We employ a greedy algorithm. Enumerate the numbers $a_1 \geq a_2 \geq a_3 \cdots \geq a_{2^{100}}$. Consider the following algorithm. Let $b_1$ be the greatest power of two in the range $(a_1, 3a_1)$ less than or equal to $2^{100}$. Now we recursively define $b_k$ and $S_k$. Let $S_k = b_1 + b_2 + \cdots + b_k$. Then let $b_{k+1}$ be the greatest power of two in $(a_{k+1}, 3a_{k+1})$ such that $S_{k} + b_{k+1} \leq 2^{100}$. Terminate the process when $S_k = 2^{100}$ (possibly at $k=1)$. Improve all the $a_i$ to $b_i$ for $i \leq k$ and erase $a_i$ for $i > k$. It remains to establish a few facts. First, there must exist some $k$ such that $S_k \geq 2^{100}$. Otherwise, \[ 2^{100} > S_{2^{100}} = b_1 + b_2 + \cdots + b_{2^{100}} > a_1 + a_2 + a_{2^{100}} = 2^{100} \]which is a contradiction. Second, it is impossible that there does not exist a power of two $b_{k+1}$ in the range $(a_{k+1}, 3a_{k+1})$ with $S_k + b_{k+1} \leq 2^{100}$. Obviously, there exists a power of two in this range, so it suffices to show that it cannot be more than $2^{100} - S_k$. Because $b_1, b_2, \cdots b_k$ are powers of two at least $b_{k+1}$, we can take $S_k \pmod{b_k}$ to check that $2^{100} - S_k \geq b_k$.

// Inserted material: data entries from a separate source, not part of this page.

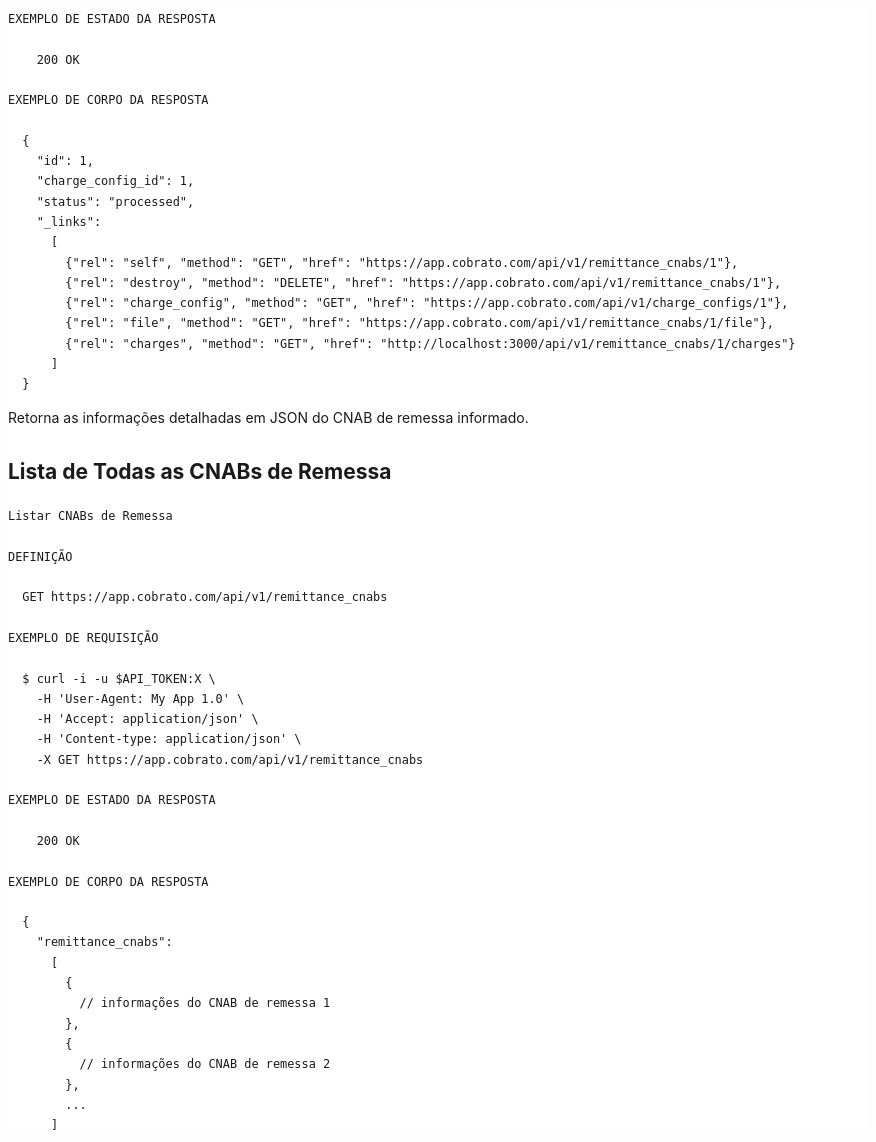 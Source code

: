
 ```shell
EXEMPLO DE ESTADO DA RESPOSTA

    200 OK

EXEMPLO DE CORPO DA RESPOSTA

  {
    "id": 1,
    "charge_config_id": 1,
    "status": "processed",
    "_links":
      [
        {"rel": "self", "method": "GET", "href": "https://app.cobrato.com/api/v1/remittance_cnabs/1"},
        {"rel": "destroy", "method": "DELETE", "href": "https://app.cobrato.com/api/v1/remittance_cnabs/1"},
        {"rel": "charge_config", "method": "GET", "href": "https://app.cobrato.com/api/v1/charge_configs/1"},
        {"rel": "file", "method": "GET", "href": "https://app.cobrato.com/api/v1/remittance_cnabs/1/file"},
        {"rel": "charges", "method": "GET", "href": "http://localhost:3000/api/v1/remittance_cnabs/1/charges"}
      ]
  }

```

Retorna as informações detalhadas em JSON do CNAB de remessa informado.

## Lista de Todas as CNABs de Remessa

```shell
Listar CNABs de Remessa

DEFINIÇÃO

  GET https://app.cobrato.com/api/v1/remittance_cnabs

EXEMPLO DE REQUISIÇÃO

  $ curl -i -u $API_TOKEN:X \
    -H 'User-Agent: My App 1.0' \
    -H 'Accept: application/json' \
    -H 'Content-type: application/json' \
    -X GET https://app.cobrato.com/api/v1/remittance_cnabs

EXEMPLO DE ESTADO DA RESPOSTA

    200 OK

EXEMPLO DE CORPO DA RESPOSTA

  {
    "remittance_cnabs":
      [
        {
          // informações do CNAB de remessa 1
        },
        {
          // informações do CNAB de remessa 2
        },
        ...
      ]
``` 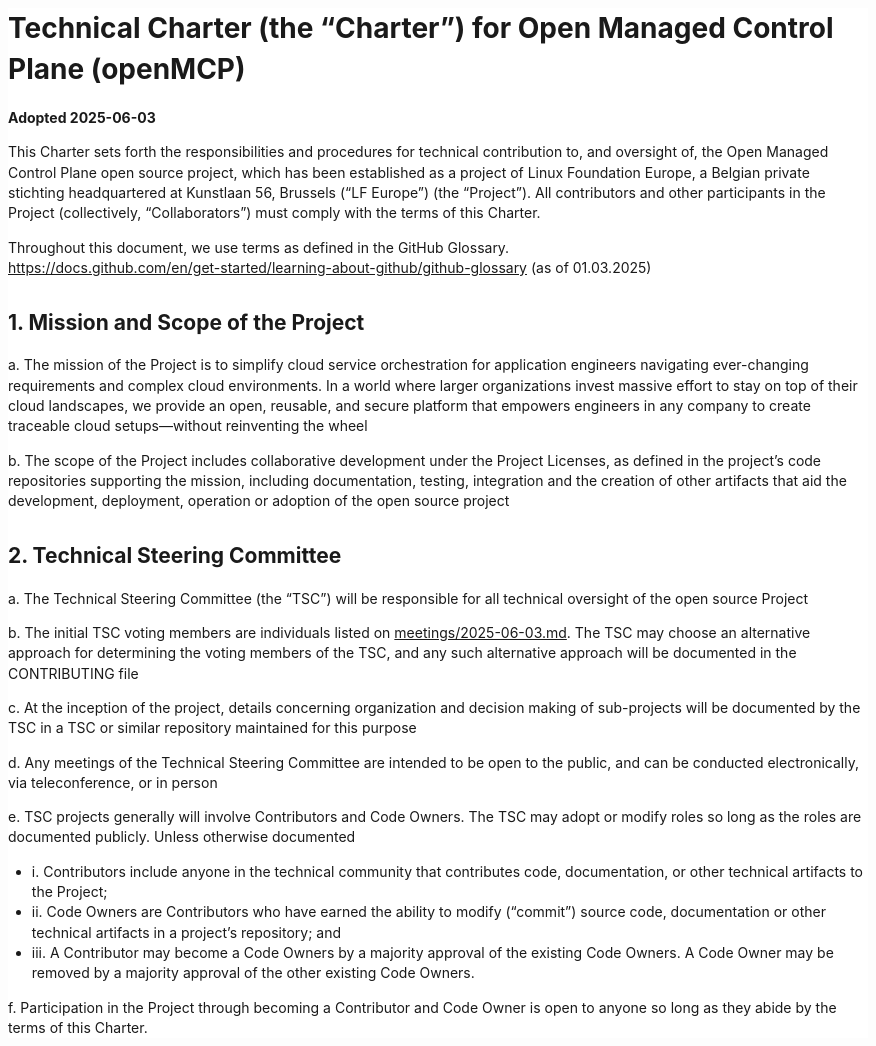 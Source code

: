 # Technical Charter (the “Charter”) for Open Managed Control Plane (openMCP)

**Adopted 2025-06-03**

This Charter sets forth the responsibilities and procedures for technical contribution to, and oversight of, the Open Managed Control Plane open source project, which has been established as a project of Linux Foundation Europe, a Belgian private stichting headquartered at Kunstlaan 56, Brussels (“LF Europe”) (the “Project”). All contributors and other participants in the Project (collectively, “Collaborators”) must comply with the terms of this Charter.

Throughout this document, we use terms as defined in the GitHub Glossary.  
<https://docs.github.com/en/get-started/learning-about-github/github-glossary> (as of 01.03.2025)

## 1. Mission and Scope of the Project

a. The mission of the Project is to simplify cloud service orchestration for application engineers navigating ever-changing requirements and complex cloud environments. In a world where larger organizations invest massive effort to stay on top of their cloud landscapes, we provide an open, reusable, and secure platform that empowers engineers in any company to create traceable cloud setups—without reinventing the wheel

b. The scope of the Project includes collaborative development under the Project Licenses, as defined in the project’s code repositories supporting the mission, including documentation, testing, integration and the creation of other artifacts that aid the development, deployment, operation or adoption of the open source project

## 2. Technical Steering Committee

a. The Technical Steering Committee (the “TSC”) will be responsible for all technical oversight of the open source Project

b. The initial TSC voting members are individuals listed on [meetings/2025-06-03.md](meetings/2025-06-03.md). The TSC may choose an alternative approach for determining the voting members of the TSC, and any such alternative approach will be documented in the CONTRIBUTING file

c. At the inception of the project, details concerning organization and decision making of sub-projects will be documented by the TSC in a TSC or similar repository maintained for this purpose

d. Any meetings of the Technical Steering Committee are intended to be open to the public, and can be conducted electronically, via teleconference, or in person

e. TSC projects generally will involve Contributors and Code Owners. The TSC may adopt or modify roles so long as the roles are documented publicly. Unless otherwise documented

- i. Contributors include anyone in the technical community that contributes code, documentation, or other technical artifacts to the Project;
- ii. Code Owners are Contributors who have earned the ability to modify (“commit”) source code, documentation or other technical artifacts in a project’s repository; and
- iii. A Contributor may become a Code Owners by a majority approval of the existing Code Owners. A Code Owner may be removed by a majority approval of the other existing Code Owners.

f. Participation in the Project through becoming a Contributor and Code Owner is open to anyone so long as they abide by the terms of this Charter.
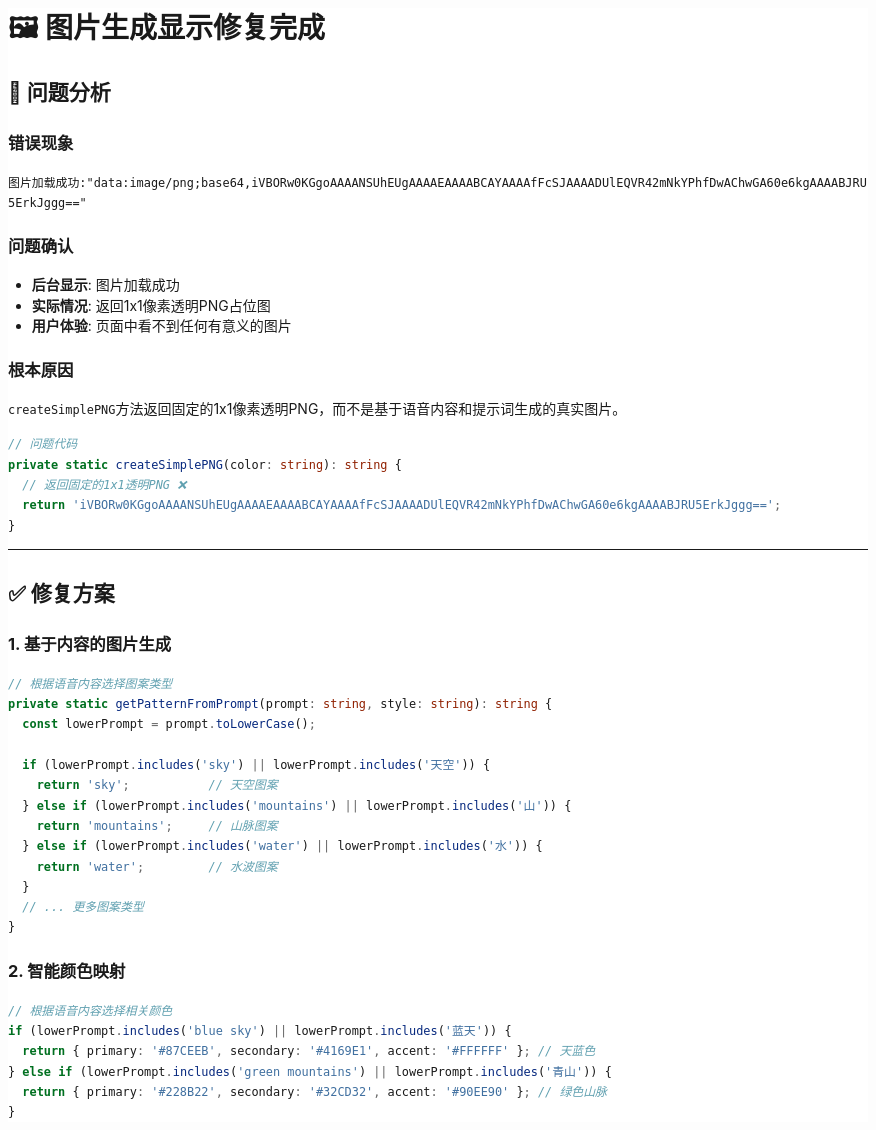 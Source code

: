 # 🖼️ 图片生成显示修复完成

## 🚨 **问题分析**

### 错误现象
```
图片加载成功:"data:image/png;base64,iVBORw0KGgoAAAANSUhEUgAAAAEAAAABCAYAAAAfFcSJAAAADUlEQVR42mNkYPhfDwAChwGA60e6kgAAAABJRU5ErkJggg=="
```

### 问题确认
- **后台显示**: 图片加载成功
- **实际情况**: 返回1x1像素透明PNG占位图
- **用户体验**: 页面中看不到任何有意义的图片

### 根本原因
`createSimplePNG`方法返回固定的1x1像素透明PNG，而不是基于语音内容和提示词生成的真实图片。

```typescript
// 问题代码
private static createSimplePNG(color: string): string {
  // 返回固定的1x1透明PNG ❌
  return 'iVBORw0KGgoAAAANSUhEUgAAAAEAAAABCAYAAAAfFcSJAAAADUlEQVR42mNkYPhfDwAChwGA60e6kgAAAABJRU5ErkJggg==';
}
```

---

## ✅ **修复方案**

### 1. **基于内容的图片生成**
```typescript
// 根据语音内容选择图案类型
private static getPatternFromPrompt(prompt: string, style: string): string {
  const lowerPrompt = prompt.toLowerCase();
  
  if (lowerPrompt.includes('sky') || lowerPrompt.includes('天空')) {
    return 'sky';           // 天空图案
  } else if (lowerPrompt.includes('mountains') || lowerPrompt.includes('山')) {
    return 'mountains';     // 山脉图案
  } else if (lowerPrompt.includes('water') || lowerPrompt.includes('水')) {
    return 'water';         // 水波图案
  }
  // ... 更多图案类型
}
```

### 2. **智能颜色映射**
```typescript
// 根据语音内容选择相关颜色
if (lowerPrompt.includes('blue sky') || lowerPrompt.includes('蓝天')) {
  return { primary: '#87CEEB', secondary: '#4169E1', accent: '#FFFFFF' }; // 天蓝色
} else if (lowerPrompt.includes('green mountains') || lowerPrompt.includes('青山')) {
  return { primary: '#228B22', secondary: '#32CD32', accent: '#90EE90' }; // 绿色山脉
}
```
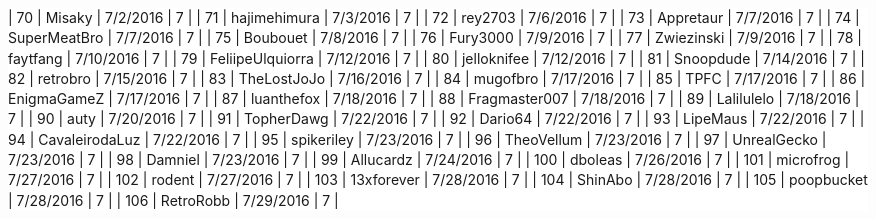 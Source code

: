 | 70  | Misaky              | 7/2/2016      | 7                |
| 71  | hajimehimura        | 7/3/2016      | 7                |
| 72  | rey2703             | 7/6/2016      | 7                |
| 73  | Appretaur           | 7/7/2016      | 7                |
| 74  | SuperMeatBro        | 7/7/2016      | 7                |
| 75  | Boubouet            | 7/8/2016      | 7                |
| 76  | Fury3000            | 7/9/2016      | 7                |
| 77  | Zwiezinski          | 7/9/2016      | 7                |
| 78  | faytfang            | 7/10/2016     | 7                |
| 79  | FeliipeUlquiorra    | 7/12/2016     | 7                |
| 80  | jelloknifee         | 7/12/2016     | 7                |
| 81  | Snoopdude           | 7/14/2016     | 7                |
| 82  | retrobro            | 7/15/2016     | 7                |
| 83  | TheLostJoJo         | 7/16/2016     | 7                |
| 84  | mugofbro            | 7/17/2016     | 7                |
| 85  | TPFC                | 7/17/2016     | 7                |
| 86  | EnigmaGameZ         | 7/17/2016     | 7                |
| 87  | luanthefox          | 7/18/2016     | 7                |
| 88  | Fragmaster007       | 7/18/2016     | 7                |
| 89  | Lalilulelo          | 7/18/2016     | 7                |
| 90  | auty                | 7/20/2016     | 7                |
| 91  | TopherDawg          | 7/22/2016     | 7                |
| 92  | Dario64             | 7/22/2016     | 7                |
| 93  | LipeMaus            | 7/22/2016     | 7                |
| 94  | CavaleirodaLuz      | 7/22/2016     | 7                |
| 95  | spikeriley          | 7/23/2016     | 7                |
| 96  | TheoVellum          | 7/23/2016     | 7                |
| 97  | UnrealGecko         | 7/23/2016     | 7                |
| 98  | Damniel             | 7/23/2016     | 7                |
| 99  | Allucardz           | 7/24/2016     | 7                |
| 100 | dboleas             | 7/26/2016     | 7                |
| 101 | microfrog           | 7/27/2016     | 7                |
| 102 | rodent              | 7/27/2016     | 7                |
| 103 | 13xforever          | 7/28/2016     | 7                |
| 104 | ShinAbo             | 7/28/2016     | 7                |
| 105 | poopbucket          | 7/28/2016     | 7                |
| 106 | RetroRobb           | 7/29/2016     | 7                | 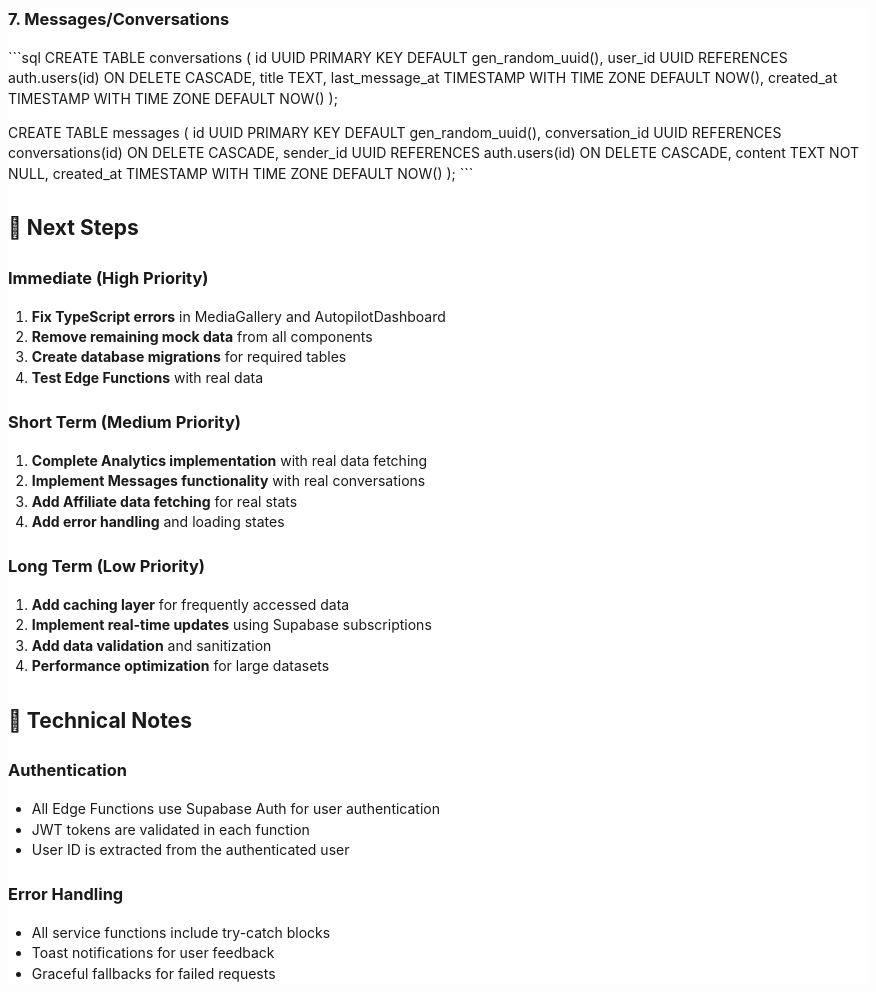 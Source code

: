### 7. Messages/Conversations
\`\`\`sql
CREATE TABLE conversations (
  id UUID PRIMARY KEY DEFAULT gen_random_uuid(),
  user_id UUID REFERENCES auth.users(id) ON DELETE CASCADE,
  title TEXT,
  last_message_at TIMESTAMP WITH TIME ZONE DEFAULT NOW(),
  created_at TIMESTAMP WITH TIME ZONE DEFAULT NOW()
);

CREATE TABLE messages (
  id UUID PRIMARY KEY DEFAULT gen_random_uuid(),
  conversation_id UUID REFERENCES conversations(id) ON DELETE CASCADE,
  sender_id UUID REFERENCES auth.users(id) ON DELETE CASCADE,
  content TEXT NOT NULL,
  created_at TIMESTAMP WITH TIME ZONE DEFAULT NOW()
);
\`\`\`

## 🚀 Next Steps

### Immediate (High Priority)
1. **Fix TypeScript errors** in MediaGallery and AutopilotDashboard
2. **Remove remaining mock data** from all components
3. **Create database migrations** for required tables
4. **Test Edge Functions** with real data

### Short Term (Medium Priority)
1. **Complete Analytics implementation** with real data fetching
2. **Implement Messages functionality** with real conversations
3. **Add Affiliate data fetching** for real stats
4. **Add error handling** and loading states

### Long Term (Low Priority)
1. **Add caching layer** for frequently accessed data
2. **Implement real-time updates** using Supabase subscriptions
3. **Add data validation** and sanitization
4. **Performance optimization** for large datasets

## 🔧 Technical Notes

### Authentication
- All Edge Functions use Supabase Auth for user authentication
- JWT tokens are validated in each function
- User ID is extracted from the authenticated user

### Error Handling
- All service functions include try-catch blocks
- Toast notifications for user feedback
- Graceful fallbacks for failed requests
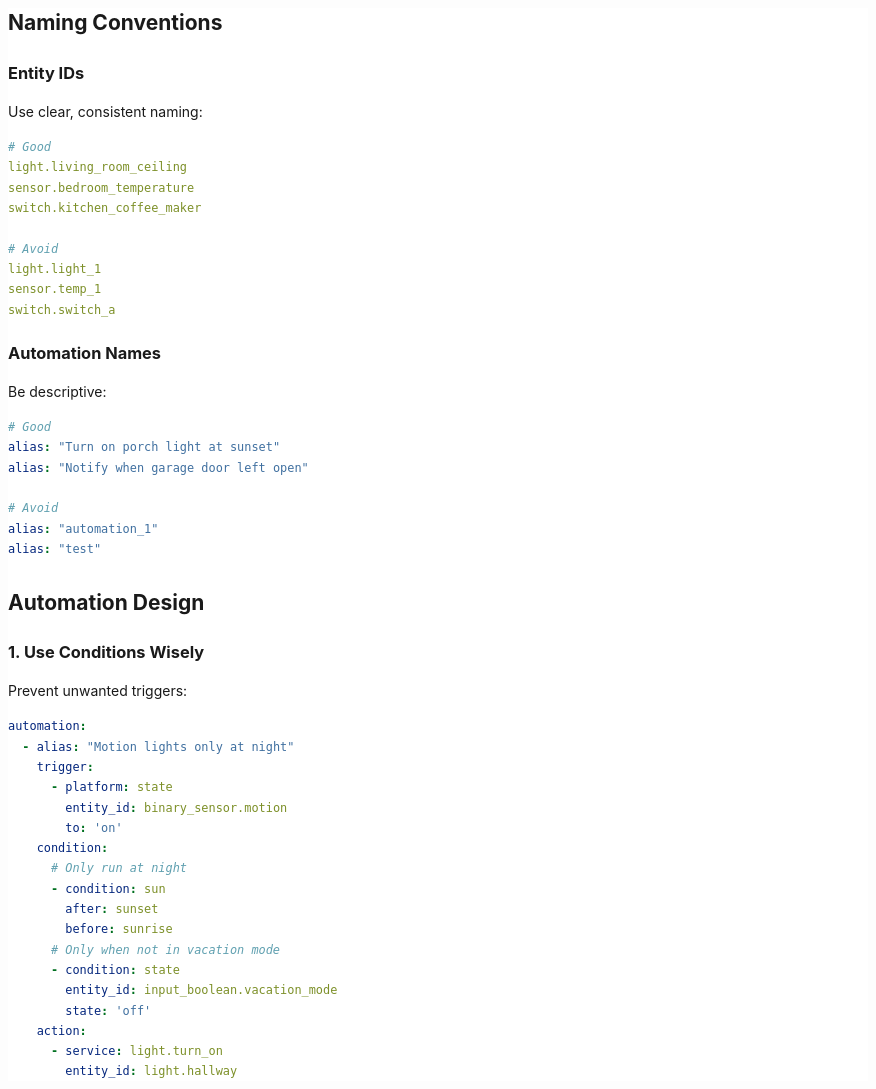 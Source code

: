 ## Naming Conventions

### Entity IDs
Use clear, consistent naming:
```yaml
# Good
light.living_room_ceiling
sensor.bedroom_temperature
switch.kitchen_coffee_maker

# Avoid
light.light_1
sensor.temp_1
switch.switch_a
```

### Automation Names
Be descriptive:
```yaml
# Good
alias: "Turn on porch light at sunset"
alias: "Notify when garage door left open"

# Avoid
alias: "automation_1"
alias: "test"
```

## Automation Design

### 1. Use Conditions Wisely
Prevent unwanted triggers:
```yaml
automation:
  - alias: "Motion lights only at night"
    trigger:
      - platform: state
        entity_id: binary_sensor.motion
        to: 'on'
    condition:
      # Only run at night
      - condition: sun
        after: sunset
        before: sunrise
      # Only when not in vacation mode
      - condition: state
        entity_id: input_boolean.vacation_mode
        state: 'off'
    action:
      - service: light.turn_on
        entity_id: light.hallway
```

Call a positive real number $n$ being at $k$-stage if $2^k\le n <2^{k+1}$. That means if we improve a $k$-stage number, it will become $2^{k+1}$. Now use the algorithm below, if two number $a, b$ are in the same stage(we say $k$), then erase two numbers and replace them it $a+b$. Notice that $a+b$ is $k+1$-stage number, so the improvement of $a+b$ is $2^{k+1}$, as same as we improve $a$, $b$ respectively and sum them up. So we only have to guarantee the numbers we get satisfy the question (just do the algorithm backward). And also, the algorithm doesn't change the sum of all numbers. $\qquad$ If at any moment, we get a $99$-stage number, we are definitely done, just improve it and delete the rest number. Else, we just do the algorithm til we can't do it anymore (it does stop because the $2^{100}$ is finite), and we still don't have a $99$-stage number.However, that means the sum of all number $<2^{99}+2^{98}+\cdots < 2^{100}$, which is ridiculous.